Das erste Dokument in dieser Hinsicht war Heinrichs Epistola pacis vom Mai 1379. Dies ist ein Dialog zwischen einem Urbanisten und einem Clementisten, mit dessen Hilfe er für die Neutralität der Universität plädiert und daß diese die Entscheidung durch ein Konzil herbeiführen solle.47Am 31. August desselben Jahres folgte die Epistola brevis des Konrad von Gelnhausen. 1379/80 lies er der Epistola brevis die Epistola concordiae folgen. Aus der Zeit von Mai/Juni 1381 stammt die Epistola concilii pacis des Heinrich von Langenstein.

Beide Professoren sahen das Schisma als das größte Problem ihrer Zeit an.

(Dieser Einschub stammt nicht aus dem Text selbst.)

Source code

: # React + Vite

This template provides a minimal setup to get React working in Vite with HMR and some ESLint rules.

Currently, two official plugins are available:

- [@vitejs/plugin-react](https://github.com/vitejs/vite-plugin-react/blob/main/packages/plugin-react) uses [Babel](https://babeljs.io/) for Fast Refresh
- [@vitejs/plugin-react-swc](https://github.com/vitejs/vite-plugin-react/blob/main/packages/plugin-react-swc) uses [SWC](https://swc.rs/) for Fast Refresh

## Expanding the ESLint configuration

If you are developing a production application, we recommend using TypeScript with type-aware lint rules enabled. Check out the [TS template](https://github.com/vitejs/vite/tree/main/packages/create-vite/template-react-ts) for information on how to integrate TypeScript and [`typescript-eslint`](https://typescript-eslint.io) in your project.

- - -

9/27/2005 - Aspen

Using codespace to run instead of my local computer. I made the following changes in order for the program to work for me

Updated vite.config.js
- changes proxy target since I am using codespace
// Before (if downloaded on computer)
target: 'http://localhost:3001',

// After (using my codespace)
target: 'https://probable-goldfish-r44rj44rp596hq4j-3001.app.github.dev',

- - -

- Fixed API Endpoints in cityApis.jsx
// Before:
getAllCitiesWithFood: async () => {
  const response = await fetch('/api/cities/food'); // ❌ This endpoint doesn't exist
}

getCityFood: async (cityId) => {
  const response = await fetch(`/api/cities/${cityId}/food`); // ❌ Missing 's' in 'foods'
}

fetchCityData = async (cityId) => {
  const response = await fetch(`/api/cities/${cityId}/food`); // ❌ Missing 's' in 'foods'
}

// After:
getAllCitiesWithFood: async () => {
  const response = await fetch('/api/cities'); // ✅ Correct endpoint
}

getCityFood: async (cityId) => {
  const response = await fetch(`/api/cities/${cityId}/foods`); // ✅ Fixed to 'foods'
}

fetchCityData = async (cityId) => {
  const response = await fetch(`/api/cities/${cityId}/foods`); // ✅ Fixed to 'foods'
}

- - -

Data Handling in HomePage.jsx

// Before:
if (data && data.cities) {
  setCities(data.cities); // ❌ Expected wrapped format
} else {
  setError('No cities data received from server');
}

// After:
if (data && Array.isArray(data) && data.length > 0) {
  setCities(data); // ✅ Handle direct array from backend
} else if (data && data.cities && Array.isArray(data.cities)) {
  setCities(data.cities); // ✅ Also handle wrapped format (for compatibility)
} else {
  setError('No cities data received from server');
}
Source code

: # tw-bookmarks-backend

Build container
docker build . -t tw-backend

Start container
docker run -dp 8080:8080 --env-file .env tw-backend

Der einzige Lösungsweg, dem sie vertrauten, war das Generalkonzil. Aber auch diese Lösung war problematisch, da ein Konzil nur vom Papst einberufen werden konnte, aber keiner der zwei kontrahierenden Päpste wollte ein Konzil. In dieser Situation argumentierten Heinrich und Konrad mit Hilfe des aristotelischen Begriffs der Epikie. Sie waren der Meinung, daß durch das Schisma eine außergewöhnliche Situation eingetreten sei und es nun auch außergewöhnliche Maßnahmen erfordere, da sich die congregatio fidelium in einer für den Bestand der Kirche gefährlichen Notlage befände. In soch einer Notlage sei das bonum commune ein höherer Wert als das Verbot eines allgemeinen Konzils ohne päpstliche Einberufung. Dieses Konzil könne nun durch verschiedene Instanzen berufen werden: durch die verschiedenen Kontrahenten auf dem Papststuhl, durch das, oder, die Kardinalskollegium/kollegien, durch Prälaten oder durch Laien, wobei hier dem Kaiser oder dem König von Frankreich eine besondere Bedeutung zukomme. Dieses Konzil sei zwar nicht vom Papst autorisiert, dafür aber von Christus selber. Und da es von Christus autorisiert sei wirke in ihm der Heilige Geist in besonderer Weise und es könne so herausfinden, wer der richtige Papst sei.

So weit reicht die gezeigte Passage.